[[ Data excerpts, beginning ]]

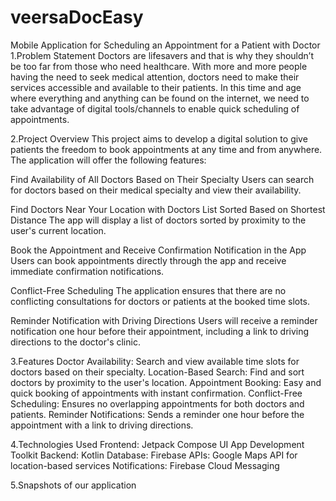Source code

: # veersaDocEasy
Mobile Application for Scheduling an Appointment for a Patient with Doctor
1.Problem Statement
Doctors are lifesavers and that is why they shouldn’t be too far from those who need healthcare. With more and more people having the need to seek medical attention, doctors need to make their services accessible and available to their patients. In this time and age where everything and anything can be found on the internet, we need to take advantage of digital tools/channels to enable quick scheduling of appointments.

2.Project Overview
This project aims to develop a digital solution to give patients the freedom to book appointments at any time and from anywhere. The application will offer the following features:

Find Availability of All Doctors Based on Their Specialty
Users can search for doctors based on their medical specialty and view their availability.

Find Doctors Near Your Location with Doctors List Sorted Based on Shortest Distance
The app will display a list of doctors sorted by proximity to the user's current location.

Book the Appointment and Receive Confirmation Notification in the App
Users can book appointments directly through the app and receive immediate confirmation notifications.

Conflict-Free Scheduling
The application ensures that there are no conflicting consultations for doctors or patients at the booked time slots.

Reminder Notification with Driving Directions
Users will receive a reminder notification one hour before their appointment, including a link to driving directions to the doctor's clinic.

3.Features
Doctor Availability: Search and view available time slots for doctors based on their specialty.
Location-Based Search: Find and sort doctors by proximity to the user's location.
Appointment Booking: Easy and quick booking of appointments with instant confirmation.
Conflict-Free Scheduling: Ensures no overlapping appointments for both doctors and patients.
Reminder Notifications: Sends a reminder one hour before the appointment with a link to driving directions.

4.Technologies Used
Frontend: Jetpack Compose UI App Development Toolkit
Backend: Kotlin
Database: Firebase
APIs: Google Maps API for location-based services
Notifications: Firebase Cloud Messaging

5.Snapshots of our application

[[ Data excerpts, end ]]
[[ Data excerpts, beginning ]]

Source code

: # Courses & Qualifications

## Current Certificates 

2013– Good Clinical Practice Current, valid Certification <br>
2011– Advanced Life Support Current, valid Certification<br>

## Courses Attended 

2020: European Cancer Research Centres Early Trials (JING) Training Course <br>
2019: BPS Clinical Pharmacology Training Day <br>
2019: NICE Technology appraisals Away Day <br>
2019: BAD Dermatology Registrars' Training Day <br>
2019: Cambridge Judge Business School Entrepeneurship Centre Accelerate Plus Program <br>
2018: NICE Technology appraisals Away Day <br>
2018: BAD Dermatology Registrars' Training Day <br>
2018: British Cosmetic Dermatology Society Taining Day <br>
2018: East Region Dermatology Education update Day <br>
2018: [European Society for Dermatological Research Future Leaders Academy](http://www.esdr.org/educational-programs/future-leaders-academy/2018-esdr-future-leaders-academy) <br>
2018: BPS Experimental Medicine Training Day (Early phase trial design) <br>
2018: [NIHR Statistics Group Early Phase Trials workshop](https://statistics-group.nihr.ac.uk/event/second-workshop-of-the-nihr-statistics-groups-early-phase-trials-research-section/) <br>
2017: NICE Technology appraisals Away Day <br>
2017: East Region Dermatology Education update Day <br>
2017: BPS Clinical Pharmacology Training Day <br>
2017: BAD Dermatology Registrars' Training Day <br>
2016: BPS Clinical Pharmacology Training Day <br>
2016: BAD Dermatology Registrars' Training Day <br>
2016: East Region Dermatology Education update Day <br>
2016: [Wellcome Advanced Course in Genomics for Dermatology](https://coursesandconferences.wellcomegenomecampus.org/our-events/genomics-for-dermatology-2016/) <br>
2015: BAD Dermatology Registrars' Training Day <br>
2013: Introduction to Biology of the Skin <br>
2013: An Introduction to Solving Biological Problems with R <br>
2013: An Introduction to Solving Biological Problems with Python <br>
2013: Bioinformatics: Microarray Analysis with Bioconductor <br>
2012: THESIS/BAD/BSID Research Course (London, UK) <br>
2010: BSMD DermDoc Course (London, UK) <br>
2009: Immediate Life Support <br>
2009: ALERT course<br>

[[ Data excerpts, end ]]

### Try it
In the material above, locate the line containing "2013– Good Clinical" and the line containing "2016: East Region". Transcribe exactly those two lines and every line between them, and nothing more.

### Result of this exercise
2013– Good Clinical Practice Current, valid Certification <br>
2011– Advanced Life Support Current, valid Certification<br>

## Courses Attended 

2020: European Cancer Research Centres Early Trials (JING) Training Course <br>
2019: BPS Clinical Pharmacology Training Day <br>
2019: NICE Technology appraisals Away Day <br>
2019: BAD Dermatology Registrars' Training Day <br>
2019: Cambridge Judge Business School Entrepeneurship Centre Accelerate Plus Program <br>
2018: NICE Technology appraisals Away Day <br>
2018: BAD Dermatology Registrars' Training Day <br>
2018: British Cosmetic Dermatology Society Taining Day <br>
2018: East Region Dermatology Education update Day <br>
2018: [European Society for Dermatological Research Future Leaders Academy](http://www.esdr.org/educational-programs/future-leaders-academy/2018-esdr-future-leaders-academy) <br>
2018: BPS Experimental Medicine Training Day (Early phase trial design) <br>
2018: [NIHR Statistics Group Early Phase Trials workshop](https://statistics-group.nihr.ac.uk/event/second-workshop-of-the-nihr-statistics-groups-early-phase-trials-research-section/) <br>
2017: NICE Technology appraisals Away Day <br>
2017: East Region Dermatology Education update Day <br>
2017: BPS Clinical Pharmacology Training Day <br>
2017: BAD Dermatology Registrars' Training Day <br>
2016: BPS Clinical Pharmacology Training Day <br>
2016: BAD Dermatology Registrars' Training Day <br>
2016: East Region Dermatology Education update Day <br>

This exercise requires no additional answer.